Indeed, few commercial mascots can claim to outpace McGruff in endurance and permeation. (McGruff, like Smokey Bear, was created for the Ad Council. Mr. Keil had said the popularity of Smokey, introduced in 1944, had persuaded him to pitch an anthropomorphic animal character to his firm, Dancer Fitzgerald Sample.)
McGruff’s introduction, in 1980, coincided with a rising national crime rate, and heightened concern about how to stanch it. The canine detective offered easy advice, such as locking doors, leaving a porch light on at night or having a neighbor pick up your mail when you are away — tactics that were quickly adopted into the social consciousness. The popularity of Neighborhood Watch programs is often credited to McGruff, who inspired people to be vigilant within their communities.
“If you did a focus group” on crime prevention in 1978, Ms. Harkins said, “the response is kind of hands up, I can’t do anything, that’s law enforcement’s job.”
But people did not necessarily want more police officers. To research the campaign, Mr. Keil, who also voiced most of the spots, rode along with police and studied polling numbers to better understand the public’s concern. He told the Ad Council in 2004 that his strategy was to motivate people to work against crime not with giant law enforcement sweeps, but with small steps they could take on their own.
“We are trying to get them to do little things,” Mr. Keil said. “Take little nips. Bites.”
After the first spot aired, more than 300,000 people requested copies of the “Got a Minute? You Could Stop a Crime” booklet.

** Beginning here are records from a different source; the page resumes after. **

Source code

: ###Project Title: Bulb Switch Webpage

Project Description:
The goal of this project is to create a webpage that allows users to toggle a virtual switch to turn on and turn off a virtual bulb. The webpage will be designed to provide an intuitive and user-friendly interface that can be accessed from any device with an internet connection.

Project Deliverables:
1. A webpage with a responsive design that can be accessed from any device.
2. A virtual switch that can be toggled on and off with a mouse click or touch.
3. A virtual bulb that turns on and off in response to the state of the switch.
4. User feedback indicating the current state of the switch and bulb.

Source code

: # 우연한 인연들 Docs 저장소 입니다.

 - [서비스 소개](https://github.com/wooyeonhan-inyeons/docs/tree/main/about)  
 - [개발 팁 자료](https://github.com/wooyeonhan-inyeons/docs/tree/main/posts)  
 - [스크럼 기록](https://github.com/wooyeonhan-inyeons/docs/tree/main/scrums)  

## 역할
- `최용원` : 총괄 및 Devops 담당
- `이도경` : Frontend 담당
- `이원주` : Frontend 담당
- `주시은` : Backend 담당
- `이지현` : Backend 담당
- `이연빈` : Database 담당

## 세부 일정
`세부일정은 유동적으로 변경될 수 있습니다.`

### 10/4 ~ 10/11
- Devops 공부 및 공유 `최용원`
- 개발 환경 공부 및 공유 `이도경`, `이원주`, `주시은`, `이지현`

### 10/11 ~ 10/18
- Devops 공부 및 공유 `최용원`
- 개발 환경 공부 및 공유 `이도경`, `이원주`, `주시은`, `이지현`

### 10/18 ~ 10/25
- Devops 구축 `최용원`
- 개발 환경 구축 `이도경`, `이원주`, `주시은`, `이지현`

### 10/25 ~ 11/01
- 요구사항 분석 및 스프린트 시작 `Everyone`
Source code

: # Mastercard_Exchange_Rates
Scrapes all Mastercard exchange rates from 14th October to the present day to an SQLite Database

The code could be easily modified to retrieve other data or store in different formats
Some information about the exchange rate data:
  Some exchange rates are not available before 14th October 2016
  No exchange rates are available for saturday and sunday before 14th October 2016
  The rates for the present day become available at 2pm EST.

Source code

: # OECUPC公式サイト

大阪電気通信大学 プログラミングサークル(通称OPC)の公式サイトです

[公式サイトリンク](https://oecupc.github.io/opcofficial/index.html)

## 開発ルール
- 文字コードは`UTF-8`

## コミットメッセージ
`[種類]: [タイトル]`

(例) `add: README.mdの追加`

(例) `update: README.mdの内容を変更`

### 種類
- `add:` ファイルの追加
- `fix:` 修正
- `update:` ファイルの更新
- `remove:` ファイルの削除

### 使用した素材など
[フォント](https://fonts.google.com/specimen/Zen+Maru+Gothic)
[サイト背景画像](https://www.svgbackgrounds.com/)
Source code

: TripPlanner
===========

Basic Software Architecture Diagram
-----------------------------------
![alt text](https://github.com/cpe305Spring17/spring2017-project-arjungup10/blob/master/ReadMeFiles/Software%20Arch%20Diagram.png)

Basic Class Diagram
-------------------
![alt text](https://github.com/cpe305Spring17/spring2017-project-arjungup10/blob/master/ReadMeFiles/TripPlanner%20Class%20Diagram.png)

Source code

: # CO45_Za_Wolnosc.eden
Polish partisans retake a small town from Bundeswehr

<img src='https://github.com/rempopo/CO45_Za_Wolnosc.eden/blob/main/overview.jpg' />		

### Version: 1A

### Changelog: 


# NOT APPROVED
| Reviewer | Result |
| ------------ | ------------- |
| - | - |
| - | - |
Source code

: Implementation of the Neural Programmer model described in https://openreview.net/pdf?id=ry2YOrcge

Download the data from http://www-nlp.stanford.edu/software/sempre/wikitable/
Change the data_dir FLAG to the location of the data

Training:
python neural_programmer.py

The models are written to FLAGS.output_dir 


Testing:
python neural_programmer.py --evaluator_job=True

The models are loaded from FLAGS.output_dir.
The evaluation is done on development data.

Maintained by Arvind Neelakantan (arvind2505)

The driving force of those initial campaigns was not the character as much as it was the slogan, said Wanda Pogue, chief strategy officer for Saatchi & Saatchi, which acquired Dancer Fitzgerald Sample in 1986.
“There was something kind of empowering about him,” Ms. Pogue said. “‘Take a bite out of crime’ makes you feel like you can do this. We together can do this.”
The character’s personification helped, too. That subtle connection to Columbo was key to the cartoon’s crossover appeal to adults, said Wendy Melillo, who wrote the book “How McGruff and the Crying Indian Changed America” in 2013.
“Successful advertising campaigns always have somebody’s finger on the pulse of popular culture,” said Ms. Melillo, an associate professor of communication at American University. “And at the time, Peter Falk’s Columbo was a very important piece of Americana.”
In fact, Ms. Melillo said, Mr. Keil was so swept up in the idea of mirroring Columbo that his original sketches included a cigar dangling from McGruff’s lips. Not surprisingly, the Ad Council nixed it.
“You can’t have smoking in an Ad Council P.S.A.,” she said.
McGruff’s first print ad in 1980 began: “You don’t know me …yet. But you will.” It was remarkably prescient. Since then, the campaign has received more than $1.4 billion worth of free media, spawning songs; spinoffs; a cartoon nephew, Scruff; and even a McGruff-inspired monster truck.
In 1987, the Ad Council estimated that 99 percent of children in the United States between ages 6 to 12 recognized McGruff. That number has fallen over the years as McGruff’s advertising presence has faded, though in 2010 it was still a robust 76 percent of children ages 9 to 11.
Partly because of the penetration of those early ads, McGruff is still described as “informative” by 90 percent of adults, the National Crime Prevention Council said.
“We’re doing campaigns on intellectual property theft, mortgage fraud, foreclosure fraud,” Ms. Harkins said. “The character and the message remain the same, and we address emerging crimes with the same basic message.”
Seven years ago, the refurbished cartoons attempted to smooth out some of the wrinkles on his trench coat and add a more contemporary, glossier finish to the images. The effort was made, Ms. Pogue said, so “it didn’t feel like we had pulled him out of the ’70s.”
But if there is another reboot for his 40th birthday, in 2020, don’t expect McGruff to stray far.
“There was something about him that was always incredibly authentic,” Ms. Pogue said. “You wouldn’t want him talking the way kids talk today. I think you can update his attire and the topics that he tackles. But there’s a part of him that needs to remain really authentic to who he is.”